Visualisation of the sculpture Origami Deer by Zhanna Kadyrova to be exhibited in Venice Courtesy of the Ukraine pavilion

The Ukrainian Pavilion at this year’s Venice Biennale will directly address the lack of security guarantees afforded to Ukraine by the international community, according to the announcement of the pavilion in Kyiv on 5 February.

Its title Security Guarantees refers to the 1994 Budapest Memorandum, signed by Ukraine, the UK, the US and Russia. “Thirty years ago Ukraine gave up its nuclear arsenal and signed documents that promised security,” says Zhanna Kadyrova, the artist representing the country at the Biennale. “These guarantees were supposed to protect us. But they existed only on paper.”

At the centre of the pavilion will be Kadyrova’s concrete sculpture Origami Deer. Originally installed in 2019 in a park in Pokrovsk, a city in eastern Ukraine’s Donetsk region, the work was deinstalled and moved across the country as the Russian frontline approached in 2024.

In Venice, Origami Deer is set to be suspended from a crane on a truck parked along the lagoon embankment, negotiations around which are ongoing. "The suspended state of the sculpture symbolises the uncertainty familiar to Ukrainians today and is a kind of metaphor for forced displacement," a project statement says. "Origami Deer was forced to leave its pedestal and is now wandering the world."

In the pavilion, located in the Arsenale, the exhibition will include archival materials related to the Budapest Memorandum and a multi-channel video installation that documents the journey of Origami Deer through Ukrainian cities and across Europe. Before Venice, the sculpture will be shown in Warsaw, Vienna, Prague, Berlin, Brussels and Paris.

Origami Deer’s original pedestal was made from a dismantled Soviet-era aircraft used to carry nuclear weapons.

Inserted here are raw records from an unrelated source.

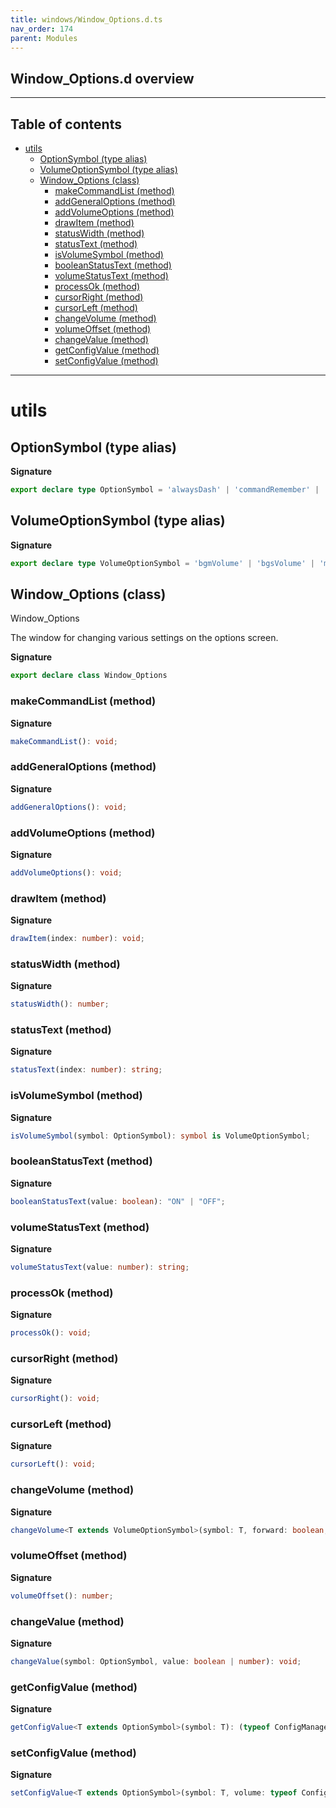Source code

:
 ```yaml
---
title: windows/Window_Options.d.ts
nav_order: 174
parent: Modules
---
```


## Window_Options.d overview

---

<h2 class="text-delta">Table of contents</h2>

- [utils](#utils)
  - [OptionSymbol (type alias)](#optionsymbol-type-alias)
  - [VolumeOptionSymbol (type alias)](#volumeoptionsymbol-type-alias)
  - [Window_Options (class)](#window_options-class)
    - [makeCommandList (method)](#makecommandlist-method)
    - [addGeneralOptions (method)](#addgeneraloptions-method)
    - [addVolumeOptions (method)](#addvolumeoptions-method)
    - [drawItem (method)](#drawitem-method)
    - [statusWidth (method)](#statuswidth-method)
    - [statusText (method)](#statustext-method)
    - [isVolumeSymbol (method)](#isvolumesymbol-method)
    - [booleanStatusText (method)](#booleanstatustext-method)
    - [volumeStatusText (method)](#volumestatustext-method)
    - [processOk (method)](#processok-method)
    - [cursorRight (method)](#cursorright-method)
    - [cursorLeft (method)](#cursorleft-method)
    - [changeVolume (method)](#changevolume-method)
    - [volumeOffset (method)](#volumeoffset-method)
    - [changeValue (method)](#changevalue-method)
    - [getConfigValue (method)](#getconfigvalue-method)
    - [setConfigValue (method)](#setconfigvalue-method)

---

# utils

## OptionSymbol (type alias)

**Signature**

```ts
export declare type OptionSymbol = 'alwaysDash' | 'commandRemember' | 'touchUI' | VolumeOptionSymbol
```

## VolumeOptionSymbol (type alias)

**Signature**

```ts
export declare type VolumeOptionSymbol = 'bgmVolume' | 'bgsVolume' | 'meVolume' | 'seVolume'
```

## Window_Options (class)

Window_Options

The window for changing various settings on the options screen.

**Signature**

```ts
export declare class Window_Options
```

### makeCommandList (method)

**Signature**

```ts
makeCommandList(): void;
```

### addGeneralOptions (method)

**Signature**

```ts
addGeneralOptions(): void;
```

### addVolumeOptions (method)

**Signature**

```ts
addVolumeOptions(): void;
```

### drawItem (method)

**Signature**

```ts
drawItem(index: number): void;
```

### statusWidth (method)

**Signature**

```ts
statusWidth(): number;
```

### statusText (method)

**Signature**

```ts
statusText(index: number): string;
```

### isVolumeSymbol (method)

**Signature**

```ts
isVolumeSymbol(symbol: OptionSymbol): symbol is VolumeOptionSymbol;
```

### booleanStatusText (method)

**Signature**

```ts
booleanStatusText(value: boolean): "ON" | "OFF";
```

### volumeStatusText (method)

**Signature**

```ts
volumeStatusText(value: number): string;
```

### processOk (method)

**Signature**

```ts
processOk(): void;
```

### cursorRight (method)

**Signature**

```ts
cursorRight(): void;
```

### cursorLeft (method)

**Signature**

```ts
cursorLeft(): void;
```

### changeVolume (method)

**Signature**

```ts
changeVolume<T extends VolumeOptionSymbol>(symbol: T, forward: boolean, wrap: boolean): void;
```

### volumeOffset (method)

**Signature**

```ts
volumeOffset(): number;
```

### changeValue (method)

**Signature**

```ts
changeValue(symbol: OptionSymbol, value: boolean | number): void;
```

### getConfigValue (method)

**Signature**

```ts
getConfigValue<T extends OptionSymbol>(symbol: T): (typeof ConfigManager)[T];
```

### setConfigValue (method)

**Signature**

```ts
setConfigValue<T extends OptionSymbol>(symbol: T, volume: typeof ConfigManager[T]): void;
```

As the frontline approached Donetsk, it was moved by Kadyrova, a group of specialists and municipal workers from Pokrovsk, and the non-governmental organisation Museum Open for Renovation.

“[The aircraft] represented military power and a militarised state. We changed the shape and added concrete elements, and it became a contemporary art sculpture,” Kadyrova says. “When the evacuation of people started, the sculpture was evacuated as well. We cut it from the pedestal, lifted it with a crane, and moved it to a safer city. The object followed the same routes as people. The sculpture carries this history with it. It is no longer only an art object. It contains the experience of evacuation and movement.”

Kadyrova describes the war as "a black hole" adding that support from the international community is not enough. "It’s a horrible situation, not just at the front, but in the cities," she says. "Russia has more instruments to make propaganda and fake news. Some of their cultural projects function as political propaganda. Because of that Ukraine has fewer possibilities to communicate the reality to people”.

Tetyana Berezhna, the commissioner of the Ukrainian Pavilion, said at the Ukrainian pavilion announcement that it was important to raise the issue of security guarantees at this year's Venice Biennale. "Here Ukraine takes on the role of saying: look, security guarantees don't work, the world must review them,” she says.